Jiu-Jitsu Times EXCLUSIVE Interview: Tim Spriggs on his WNO Performance and his Future Goals

Last weekend was a weekend of upsets at Who’s Number One.  With teenaged brown belts collecting 2 of the belts, a blue belt beating Geo Martinez and Gabi Garcia getting dominated in her match, it may have been one of the most exciting tournaments in the history of the sport.  

One standout that hasn’t been talked about much was Tim Spriggs.  The long time competitor has had bright moments in his career, winning the ADCC Trials and No Gi Worlds in 2018 and the Spyder Invitational in 2019, but generally has fallen short of glory throughout his career as a professional grappler.  With only 18 of his 66 career wins coming by submission, Spriggs was not the favorite to win the tournament by any far stretch of the imagination, especially considering his opposition included hyped opponents like Kaynan Duarte, Tex Johnson, Kyle Boehm, Giancarlo Bodoni and Mason Fowler, Spriggs had a tall order ahead of him especially considering that his prior 3 competitive outings were losses, 2 by submission.

I reached out to Spriggs about his monumental achievement to garner some insights into what made this time so drastically different.  

“I’m a different animal. The old Tim Spriggs is gone. I’ve added more weapons to my arsenal, most of which weren’t seen at WNO. If Gordon decides to stop having circus matches with guys no one’s heard of, I’ll finish him.”

Interestingly Spriggs says he retired prior to Who’s Number One and came out of retirement specifically for the financial opportunity.

“I retired because I no longer wanted to be a professional grappler. It stopped being fun, there’s other things I want to try, and I feel like the industry seldom gives grapplers what they deserve. If Galvao and Gordon refuse to face me, I’ll remain retired. There’s no other matches that are interesting enough to sacrifice to prepare for.  

I don’t have any other events lined up. I was retired before WNO and only did it for the opportunity to make all that money. I was perfectly fine with calling it a career.  I’m at peace. Even more now that I’ve proved that I’m the best in the world. I’m not pressed about the sport. ”

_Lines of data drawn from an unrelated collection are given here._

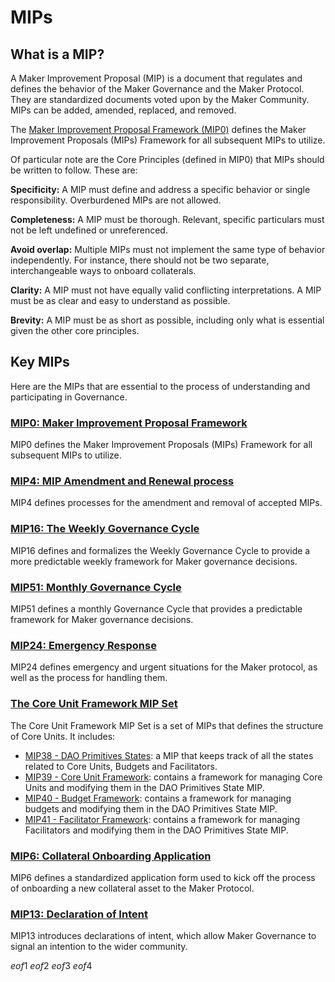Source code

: # MIPs 

## What is a MIP?

A Maker Improvement Proposal (MIP) is a document that regulates and defines the behavior of the Maker Governance and the Maker Protocol. They are standardized documents voted upon by the Maker Community. MIPs can be added, amended, replaced, and removed.

The [Maker Improvement Proposal Framework (MIP0)](https://mips.makerdao.com/mips/details/MIP0) defines the Maker Improvement Proposals (MIPs) Framework for all subsequent MIPs to utilize.

Of particular note are the Core Principles (defined in MIP0) that MIPs should be written to follow. These are:

**Specificity:** A MIP must define and address a specific behavior or single responsibility. Overburdened MIPs are not allowed.  

**Completeness:** A MIP must be thorough. Relevant, specific particulars must not be left undefined or unreferenced.  

**Avoid overlap:** Multiple MIPs must not implement the same type of behavior independently. For instance, there should not be two separate, interchangeable ways to onboard collaterals.  

**Clarity:** A MIP must not have equally valid conflicting interpretations. A MIP must be as clear and easy to understand as possible.  

**Brevity:** A MIP must be as short as possible, including only what is essential given the other core principles.  

## Key MIPs

Here are the MIPs that are essential to the process of understanding and participating in Governance.

### [MIP0: Maker Improvement Proposal Framework](https://mips.makerdao.com/mips/details/MIP0)
MIP0 defines the Maker Improvement Proposals (MIPs) Framework for all subsequent MIPs to utilize.

### [MIP4: MIP Amendment and Renewal process](https://mips.makerdao.com/mips/details/MIP4)
MIP4 defines processes for the amendment and removal of accepted MIPs.

### [MIP16: The Weekly Governance Cycle](https://mips.makerdao.com/mips/details/MIP16)
MIP16 defines and formalizes the Weekly Governance Cycle to provide a more predictable weekly framework for Maker governance decisions.

### [MIP51: Monthly Governance Cycle](https://mips.makerdao.com/mips/details/MIP51)
MIP51 defines a monthly Governance Cycle that provides a predictable framework for Maker governance decisions.

### [MIP24: Emergency Response](https://mips.makerdao.com/mips/details/MIP24)
MIP24 defines emergency and urgent situations for the Maker protocol, as well as the process for handling them.

### [The Core Unit Framework MIP Set](https://mips.makerdao.com/mips/list?mipsetMode=true)
The Core Unit Framework MIP Set is a set of MIPs that defines the structure of Core Units. It includes:
- [MIP38 - DAO Primitives States](https://mips.makerdao.com/mips/details/MIP38): a MIP that keeps track of all the states related to Core Units, Budgets and Facilitators.
- [MIP39 - Core Unit Framework](https://mips.makerdao.com/mips/details/MIP39): contains a framework for managing Core Units and modifying them in the DAO Primitives State MIP.
- [MIP40 - Budget Framework](https://mips.makerdao.com/mips/details/MIP40): contains a framework for managing budgets and modifying them in the DAO Primitives State MIP.
- [MIP41 - Facilitator Framework](https://mips.makerdao.com/mips/details/MIP41): contains a framework for managing Facilitators and modifying them in the DAO Primitives State MIP.

### [MIP6: Collateral Onboarding Application](https://mips.makerdao.com/mips/details/MIP6)
MIP6 defines a standardized application form used to kick off the process of onboarding a new collateral asset to the Maker Protocol.

### [MIP13: Declaration of Intent](https://mips.makerdao.com/mips/details/MIP13)
MIP13 introduces declarations of intent, which allow Maker Governance to signal an intention to the wider community.

$eof1$
$eof2$
$eof3$
$eof4$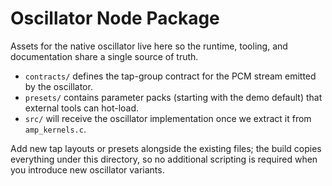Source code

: # Oscillator Node Package

Assets for the native oscillator live here so the runtime, tooling, and documentation share a single source of truth.

- `contracts/` defines the tap-group contract for the PCM stream emitted by the oscillator.
- `presets/` contains parameter packs (starting with the demo default) that external tools can hot-load.
- `src/` will receive the oscillator implementation once we extract it from `amp_kernels.c`.

Add new tap layouts or presets alongside the existing files; the build copies everything under this directory, so no additional scripting is required when you introduce new oscillator variants.
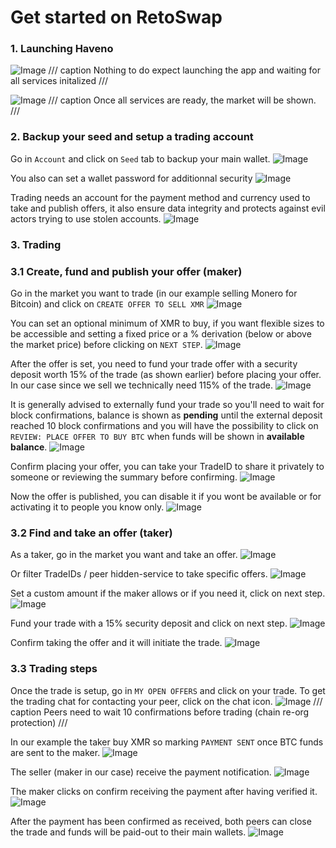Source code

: # Get started on RetoSwap

### 1. Launching Haveno

![Image](../resources/img/haveno-ui/startup.png)
/// caption
Nothing to do expect launching the app and waiting for all services initalized
///

![Image](../resources/img/haveno-ui/home.png)
/// caption
Once all services are ready, the market will be shown.
///

### 2. Backup your seed and setup a trading account

Go in `Account` and click on `Seed` tab to backup your main wallet.
![Image](../resources/img/haveno-ui/save_seed.png)

You also can set a wallet password for additionnal security
![Image](../resources/img/haveno-ui/password_wallet.png)

Trading needs an account for the payment method and currency used to take and publish offers, it also ensure data integrity and protects against evil actors trying to use stolen accounts.
![Image](../resources/img/haveno-ui/create_trading_account.png)

### 3. Trading

### 3.1 Create, fund and publish your offer (maker)

Go in the market you want to trade (in our example selling Monero for Bitcoin) and click on `CREATE OFFER TO SELL XMR`
![Image](../resources/img/haveno-ui/create_offer.png)

You can set an optional minimum of XMR to buy, if you want flexible sizes to be accessible and setting a fixed price or a % derivation (below or above the market price) before clicking on `NEXT STEP`.
![Image](../resources/img/haveno-ui/price_fluctuation_or_fixed_price.png)

After the offer is set, you need to fund your trade offer with a security deposit worth 15% of the trade (as shown earlier) before placing your offer.
In our case since we sell we technically need 115% of the trade.
![Image](../resources/img/haveno-ui/place_offer.png)

It is generally advised to externally fund your trade so you'll need to wait for block confirmations, balance is shown as **pending** until the external deposit reached 10 block confirmations and you will have the possibility to click on `REVIEW: PLACE OFFER TO BUY BTC` when funds will be shown in **available balance**.
![Image](../resources/img/haveno-ui/wait_for_confirm_funding.png)

Confirm placing your offer, you can take your TradeID to share it privately to someone or reviewing the summary before confirming.
![Image](../resources/img/haveno-ui/confirm:placeoffer.png)

Now the offer is published, you can disable it if you wont be available or for activating it to people you know only.
![Image](../resources/img/haveno-ui/deactivate_offer.png)

### 3.2 Find and take an offer (taker)

As a taker, go in the market you want and take an offer.
![Image](../resources/img/haveno-ui/searchoffer.png)

Or filter TradeIDs / peer hidden-service to take specific offers.
![Image](../resources/img/haveno-ui/filteroffer.png)

Set a custom amount if the maker allows or if you need it, click on next step.
![Image](../resources/img/haveno-ui/takeoffer.png)

Fund your trade with a 15% security deposit and click on next step.
![Image](../resources/img/haveno-ui/fundtookoffer.png)

Confirm taking the offer and it will initiate the trade.
![Image](../resources/img/haveno-ui/takeofferprocess.png)

### 3.3 Trading steps

Once the trade is setup, go in `MY OPEN OFFERS` and click on your trade. To get the trading chat for contacting your peer, click on the chat icon.
![Image](../resources/img/haveno-ui/opened_trade.png)
/// caption
Peers need to wait 10 confirmations before trading (chain re-org protection)
///

In our example the taker buy XMR so marking `PAYMENT SENT` once BTC funds are sent to the maker.
![Image](../resources/img/haveno-ui/tradetakermarkpaymentsent.png)

The seller (maker in our case) receive the payment notification.
![Image](../resources/img/haveno-ui/makerreceivesnotificationpaymentsent.png)

The maker clicks on confirm receiving the payment after having verified it.
![Image](../resources/img/haveno-ui/makermarkconfirmation.png)

After the payment has been confirmed as received, both peers can close the trade and funds will be paid-out to their main wallets.
![Image](../resources/img/haveno-ui/makerclosetrade.png)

As a fun fact: Spriggs has taken on the nickname “The Mush Master”, I asked him to explain this odd nickname

“This guy Kyle Bohem was talking shit about me before a match so I proceeded to mount him and mush his face with my hands for ten minutes. And then the MUSHMASTER was born.”

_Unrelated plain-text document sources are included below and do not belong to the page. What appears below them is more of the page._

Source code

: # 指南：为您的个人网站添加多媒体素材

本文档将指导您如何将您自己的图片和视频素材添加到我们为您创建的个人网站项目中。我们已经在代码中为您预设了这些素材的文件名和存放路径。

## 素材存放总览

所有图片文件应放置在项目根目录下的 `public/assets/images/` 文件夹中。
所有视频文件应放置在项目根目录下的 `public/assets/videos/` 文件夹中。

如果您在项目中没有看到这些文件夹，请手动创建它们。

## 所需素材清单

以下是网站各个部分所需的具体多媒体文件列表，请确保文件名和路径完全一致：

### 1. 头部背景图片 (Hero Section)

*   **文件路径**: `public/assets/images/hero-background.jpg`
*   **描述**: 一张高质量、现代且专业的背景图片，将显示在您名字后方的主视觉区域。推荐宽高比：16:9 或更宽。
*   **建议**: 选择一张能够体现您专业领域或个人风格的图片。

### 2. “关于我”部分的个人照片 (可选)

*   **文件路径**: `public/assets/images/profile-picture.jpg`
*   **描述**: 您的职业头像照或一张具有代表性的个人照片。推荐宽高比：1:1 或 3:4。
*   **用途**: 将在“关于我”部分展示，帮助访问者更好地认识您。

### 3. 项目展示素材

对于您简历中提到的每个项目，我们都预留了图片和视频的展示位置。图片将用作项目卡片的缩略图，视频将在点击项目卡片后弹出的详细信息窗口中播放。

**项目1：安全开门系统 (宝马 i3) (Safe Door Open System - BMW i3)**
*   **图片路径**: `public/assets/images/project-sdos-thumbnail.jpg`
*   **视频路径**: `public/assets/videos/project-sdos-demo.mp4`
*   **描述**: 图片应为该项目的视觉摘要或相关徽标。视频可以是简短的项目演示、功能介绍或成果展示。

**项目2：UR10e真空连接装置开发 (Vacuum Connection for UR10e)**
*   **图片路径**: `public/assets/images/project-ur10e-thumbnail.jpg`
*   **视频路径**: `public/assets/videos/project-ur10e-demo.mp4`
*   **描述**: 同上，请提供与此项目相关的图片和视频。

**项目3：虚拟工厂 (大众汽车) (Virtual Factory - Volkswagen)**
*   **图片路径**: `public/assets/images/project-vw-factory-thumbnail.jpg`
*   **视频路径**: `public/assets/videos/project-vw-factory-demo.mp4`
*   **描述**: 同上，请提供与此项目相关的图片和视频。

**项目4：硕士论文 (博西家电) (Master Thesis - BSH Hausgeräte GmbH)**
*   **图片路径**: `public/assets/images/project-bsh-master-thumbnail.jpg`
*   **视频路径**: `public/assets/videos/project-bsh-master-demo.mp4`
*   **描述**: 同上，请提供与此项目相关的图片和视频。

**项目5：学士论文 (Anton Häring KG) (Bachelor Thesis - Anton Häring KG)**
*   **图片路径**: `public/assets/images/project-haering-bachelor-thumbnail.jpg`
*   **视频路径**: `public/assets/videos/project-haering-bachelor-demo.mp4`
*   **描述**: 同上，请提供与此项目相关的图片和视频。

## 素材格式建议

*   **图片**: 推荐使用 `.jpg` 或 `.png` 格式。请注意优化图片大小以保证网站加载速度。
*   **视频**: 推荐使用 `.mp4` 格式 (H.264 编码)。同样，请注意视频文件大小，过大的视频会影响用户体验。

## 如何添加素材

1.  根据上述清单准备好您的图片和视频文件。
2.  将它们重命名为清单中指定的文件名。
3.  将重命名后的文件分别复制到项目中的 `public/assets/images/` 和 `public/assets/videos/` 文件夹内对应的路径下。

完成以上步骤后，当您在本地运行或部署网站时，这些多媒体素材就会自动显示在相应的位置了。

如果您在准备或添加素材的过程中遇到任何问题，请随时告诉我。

In the tournament, Spriggs submitted 2 out of 3 of his opponents on his way to victory, most impressively submitting the ADCC Champion Kaynan Duarte by heel hook.  As mentioned earlier, Spriggs’ finishing rate is relatively low so I was interested in learning about the difference in this event over others

“My mindset was to kill or be killed. I had drilled that sequence thousands of times. It was second nature. When the opening presented itself I took it without thinking.”

After this major victory, Spriggs feels he has little left to accomplish…

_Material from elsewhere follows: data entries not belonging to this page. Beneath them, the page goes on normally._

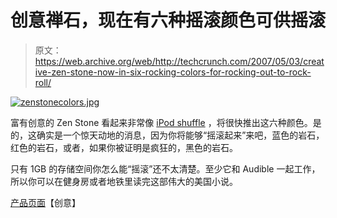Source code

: # 创意禅石，现在有六种摇滚颜色可供摇滚

> 原文：<https://web.archive.org/web/http://techcrunch.com/2007/05/03/creative-zen-stone-now-in-six-rocking-colors-for-rocking-out-to-rock-roll/>

[![zenstonecolors.jpg](img/cdeefbe68a5b8d73a60f091151f0e0d1.png)](https://web.archive.org/web/20151026201913/http://old.crunchgear.com/wp-content/uploads/zenstonecolors.jpg "zenstonecolors.jpg")

富有创意的 Zen Stone 看起来非常像 [iPod shuffle](https://web.archive.org/web/20151026201913/http://crunchgear.com/2006/11/01/ipod-shuffle-2-hands-on/) ，将很快推出这六种颜色。是的，这确实是一个惊天动地的消息，因为你将能够“摇滚起来”来吧，蓝色的岩石，红色的岩石，或者，如果你被证明是疯狂的，黑色的岩石。

只有 1GB 的存储空间你怎么能“摇滚”还不太清楚。至少它和 Audible 一起工作，所以你可以在健身房或者地铁里读完这部伟大的美国小说。

[产品页面](https://web.archive.org/web/20151026201913/http://us.creative.com/products/product.asp?category=213&subcategory=214&product=16424&nav=features)【创意】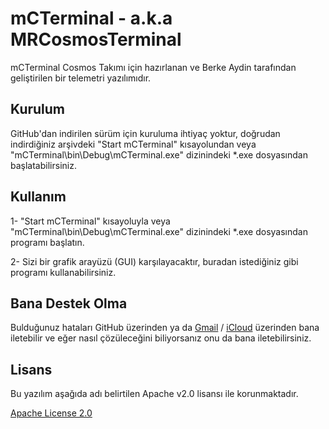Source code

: # mCTerminal - a.k.a MRCosmosTerminal

mCTerminal Cosmos Takımı için hazırlanan ve Berke Aydin tarafından geliştirilen bir telemetri yazılımıdır.

## Kurulum

GitHub'dan indirilen sürüm için kuruluma ihtiyaç yoktur, doğrudan indirdiğiniz arşivdeki "Start mCTerminal" kısayolundan veya "mCTerminal\bin\Debug\mCTerminal.exe" dizinindeki *.exe dosyasından başlatabilirsiniz.


## Kullanım

1- "Start mCTerminal" kısayoluyla veya "mCTerminal\bin\Debug\mCTerminal.exe" dizinindeki *.exe dosyasından programı başlatın.

2- Sizi bir grafik arayüzü (GUI) karşılayacaktır, buradan istediğiniz gibi programı kullanabilirsiniz.

## Bana Destek Olma
Bulduğunuz hataları GitHub üzerinden ya da [Gmail](mailto:berkeaydin618@gmail.com) / [iCloud](mailto:berke_aydin61@icloud.com) üzerinden bana iletebilir ve eğer nasıl çözüleceğini biliyorsanız onu da bana iletebilirsiniz.

## Lisans
Bu yazılım aşağıda adı belirtilen Apache v2.0 lisansı ile korunmaktadır.

[Apache License 2.0](http://www.apache.org/licenses/LICENSE-2.0)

“The WNO victory means I’m the best grappler in the WORLD. And I’ve got the Jiujitsu industry by the balls.  I want a match with Gordon Ryan. And after him, Andre Galvao. I’m not interested in any other matches.”

As for Sprigg’s closing thoughts in the interview:

“I just want to say thank you to all my teammates who helped me prepare for WNO, especially my coach/brother Tye Ryan Murphy.”

Love him or hate him, Tim Spriggs put on an impressive performance.  Will he be able to get a rematch with Gordon?  Will he get that match with Galvao?  Or will the “Mush Master” ride off into the sunset with his stunning victory?